→ Available data:
++++++++

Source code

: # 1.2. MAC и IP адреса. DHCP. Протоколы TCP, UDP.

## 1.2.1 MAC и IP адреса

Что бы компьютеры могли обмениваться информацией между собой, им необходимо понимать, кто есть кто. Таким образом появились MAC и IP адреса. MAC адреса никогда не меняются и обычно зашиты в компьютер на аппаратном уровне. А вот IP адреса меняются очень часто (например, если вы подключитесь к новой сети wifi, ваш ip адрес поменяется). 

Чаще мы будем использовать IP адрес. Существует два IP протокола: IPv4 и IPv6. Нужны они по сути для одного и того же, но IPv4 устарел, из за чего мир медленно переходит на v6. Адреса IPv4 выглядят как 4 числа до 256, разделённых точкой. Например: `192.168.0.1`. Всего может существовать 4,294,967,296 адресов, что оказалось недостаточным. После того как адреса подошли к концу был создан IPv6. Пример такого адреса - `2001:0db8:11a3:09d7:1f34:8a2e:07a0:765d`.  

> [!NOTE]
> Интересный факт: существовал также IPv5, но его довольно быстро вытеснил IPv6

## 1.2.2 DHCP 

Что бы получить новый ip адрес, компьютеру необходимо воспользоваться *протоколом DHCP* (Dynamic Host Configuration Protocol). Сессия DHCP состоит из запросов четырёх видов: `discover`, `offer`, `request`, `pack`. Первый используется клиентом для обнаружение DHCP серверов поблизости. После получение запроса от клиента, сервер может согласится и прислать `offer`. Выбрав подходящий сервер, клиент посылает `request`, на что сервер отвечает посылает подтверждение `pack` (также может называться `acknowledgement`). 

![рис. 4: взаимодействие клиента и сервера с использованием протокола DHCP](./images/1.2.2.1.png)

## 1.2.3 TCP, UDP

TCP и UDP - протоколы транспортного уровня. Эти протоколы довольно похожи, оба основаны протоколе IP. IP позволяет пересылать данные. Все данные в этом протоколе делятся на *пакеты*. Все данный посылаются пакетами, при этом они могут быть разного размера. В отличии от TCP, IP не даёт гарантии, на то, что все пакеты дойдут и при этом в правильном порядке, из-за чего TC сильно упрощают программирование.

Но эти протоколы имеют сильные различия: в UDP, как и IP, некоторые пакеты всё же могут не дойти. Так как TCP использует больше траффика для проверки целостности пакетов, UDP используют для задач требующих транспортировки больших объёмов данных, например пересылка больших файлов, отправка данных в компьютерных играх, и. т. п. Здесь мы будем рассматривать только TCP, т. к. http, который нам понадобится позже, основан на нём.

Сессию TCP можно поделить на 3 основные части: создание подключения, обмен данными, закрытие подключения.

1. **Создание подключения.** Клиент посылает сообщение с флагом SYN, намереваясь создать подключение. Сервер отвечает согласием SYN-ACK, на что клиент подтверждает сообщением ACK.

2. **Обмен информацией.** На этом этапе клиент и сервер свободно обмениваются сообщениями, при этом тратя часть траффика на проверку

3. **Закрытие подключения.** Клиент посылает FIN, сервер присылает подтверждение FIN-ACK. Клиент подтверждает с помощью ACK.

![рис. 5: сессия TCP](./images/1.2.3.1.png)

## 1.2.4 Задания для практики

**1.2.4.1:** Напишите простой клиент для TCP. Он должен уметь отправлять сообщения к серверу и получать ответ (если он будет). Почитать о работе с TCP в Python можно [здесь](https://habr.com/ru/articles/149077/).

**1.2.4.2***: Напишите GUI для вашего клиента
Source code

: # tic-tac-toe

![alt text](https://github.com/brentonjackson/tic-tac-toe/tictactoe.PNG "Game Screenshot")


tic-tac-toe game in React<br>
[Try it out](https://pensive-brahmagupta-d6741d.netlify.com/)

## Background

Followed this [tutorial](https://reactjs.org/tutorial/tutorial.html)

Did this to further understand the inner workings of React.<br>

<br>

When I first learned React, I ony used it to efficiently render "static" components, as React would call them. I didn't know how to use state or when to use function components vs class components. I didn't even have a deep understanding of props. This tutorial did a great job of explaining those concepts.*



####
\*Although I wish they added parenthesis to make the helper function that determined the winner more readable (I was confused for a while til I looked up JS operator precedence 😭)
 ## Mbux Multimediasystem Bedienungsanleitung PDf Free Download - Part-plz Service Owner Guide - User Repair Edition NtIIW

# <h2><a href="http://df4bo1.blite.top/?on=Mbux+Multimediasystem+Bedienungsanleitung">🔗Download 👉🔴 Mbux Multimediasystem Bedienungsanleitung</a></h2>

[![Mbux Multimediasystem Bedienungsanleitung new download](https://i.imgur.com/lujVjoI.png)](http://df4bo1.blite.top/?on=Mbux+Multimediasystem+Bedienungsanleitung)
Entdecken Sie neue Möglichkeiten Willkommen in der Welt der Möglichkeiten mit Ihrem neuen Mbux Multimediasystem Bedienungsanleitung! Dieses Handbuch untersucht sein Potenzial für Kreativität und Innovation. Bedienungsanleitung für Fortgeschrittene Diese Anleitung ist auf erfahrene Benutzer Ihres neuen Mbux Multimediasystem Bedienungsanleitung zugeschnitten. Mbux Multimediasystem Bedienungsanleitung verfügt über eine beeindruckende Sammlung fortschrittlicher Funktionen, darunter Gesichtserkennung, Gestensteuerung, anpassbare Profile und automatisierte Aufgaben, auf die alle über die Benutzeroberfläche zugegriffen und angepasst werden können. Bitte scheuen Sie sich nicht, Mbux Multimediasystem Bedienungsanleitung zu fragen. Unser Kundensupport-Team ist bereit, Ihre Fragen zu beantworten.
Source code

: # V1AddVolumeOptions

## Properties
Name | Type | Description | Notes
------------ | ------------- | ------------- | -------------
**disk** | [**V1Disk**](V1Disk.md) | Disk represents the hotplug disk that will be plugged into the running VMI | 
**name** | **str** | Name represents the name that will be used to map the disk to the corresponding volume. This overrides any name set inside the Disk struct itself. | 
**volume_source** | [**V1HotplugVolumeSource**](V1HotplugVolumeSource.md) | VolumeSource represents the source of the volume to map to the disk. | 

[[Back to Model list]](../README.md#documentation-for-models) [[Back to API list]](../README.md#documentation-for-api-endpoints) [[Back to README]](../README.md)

++++++++

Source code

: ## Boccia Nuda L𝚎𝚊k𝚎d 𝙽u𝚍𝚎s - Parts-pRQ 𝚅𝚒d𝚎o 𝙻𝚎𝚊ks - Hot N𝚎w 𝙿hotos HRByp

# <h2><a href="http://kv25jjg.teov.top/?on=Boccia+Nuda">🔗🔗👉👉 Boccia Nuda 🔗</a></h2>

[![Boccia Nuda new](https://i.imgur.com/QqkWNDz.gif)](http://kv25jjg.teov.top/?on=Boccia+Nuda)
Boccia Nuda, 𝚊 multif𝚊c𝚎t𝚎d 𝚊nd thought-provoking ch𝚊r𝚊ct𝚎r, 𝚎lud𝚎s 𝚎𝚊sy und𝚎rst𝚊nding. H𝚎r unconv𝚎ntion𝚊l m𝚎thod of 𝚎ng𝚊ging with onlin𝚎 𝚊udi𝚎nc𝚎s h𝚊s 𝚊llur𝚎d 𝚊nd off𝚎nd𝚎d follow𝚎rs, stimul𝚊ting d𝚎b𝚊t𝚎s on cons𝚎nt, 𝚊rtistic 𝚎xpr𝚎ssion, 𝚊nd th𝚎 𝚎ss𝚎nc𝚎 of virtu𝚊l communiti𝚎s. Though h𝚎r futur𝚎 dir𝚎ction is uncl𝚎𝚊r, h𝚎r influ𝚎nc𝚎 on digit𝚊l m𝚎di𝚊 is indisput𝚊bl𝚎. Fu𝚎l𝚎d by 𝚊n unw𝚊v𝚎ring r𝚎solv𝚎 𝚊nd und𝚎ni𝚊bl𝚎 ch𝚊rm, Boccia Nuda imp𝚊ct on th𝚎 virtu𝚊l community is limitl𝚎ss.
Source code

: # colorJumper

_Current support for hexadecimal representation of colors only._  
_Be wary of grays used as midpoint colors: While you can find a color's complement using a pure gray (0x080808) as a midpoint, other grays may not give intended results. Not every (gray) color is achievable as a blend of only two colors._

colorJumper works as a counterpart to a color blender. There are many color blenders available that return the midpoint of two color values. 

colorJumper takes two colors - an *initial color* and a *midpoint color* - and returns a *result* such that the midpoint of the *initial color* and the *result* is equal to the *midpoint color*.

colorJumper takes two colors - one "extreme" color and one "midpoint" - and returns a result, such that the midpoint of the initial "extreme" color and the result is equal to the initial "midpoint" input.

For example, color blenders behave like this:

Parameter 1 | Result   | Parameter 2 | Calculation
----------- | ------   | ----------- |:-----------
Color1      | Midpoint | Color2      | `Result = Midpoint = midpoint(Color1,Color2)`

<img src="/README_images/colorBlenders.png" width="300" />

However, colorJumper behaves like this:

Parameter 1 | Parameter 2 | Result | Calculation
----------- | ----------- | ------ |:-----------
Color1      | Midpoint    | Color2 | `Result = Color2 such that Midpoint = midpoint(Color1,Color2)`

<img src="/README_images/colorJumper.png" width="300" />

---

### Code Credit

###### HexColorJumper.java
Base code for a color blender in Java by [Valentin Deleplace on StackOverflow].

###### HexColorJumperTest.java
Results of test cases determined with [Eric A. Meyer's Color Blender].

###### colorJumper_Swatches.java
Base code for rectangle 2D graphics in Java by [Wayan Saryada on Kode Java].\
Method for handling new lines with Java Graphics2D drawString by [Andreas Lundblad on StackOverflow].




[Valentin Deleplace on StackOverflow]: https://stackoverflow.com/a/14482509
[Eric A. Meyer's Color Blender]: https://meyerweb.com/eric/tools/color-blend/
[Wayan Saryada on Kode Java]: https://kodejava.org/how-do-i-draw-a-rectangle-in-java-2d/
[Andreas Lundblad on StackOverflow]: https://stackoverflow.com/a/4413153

++++++++

→ Try it: In the material above, find each line that contains the word "Valentin", and select it.

→ Answer box:
Base code for a color blender in Java by [Valentin Deleplace on StackOverflow].
[Valentin Deleplace on StackOverflow]: https://stackoverflow.com/a/14482509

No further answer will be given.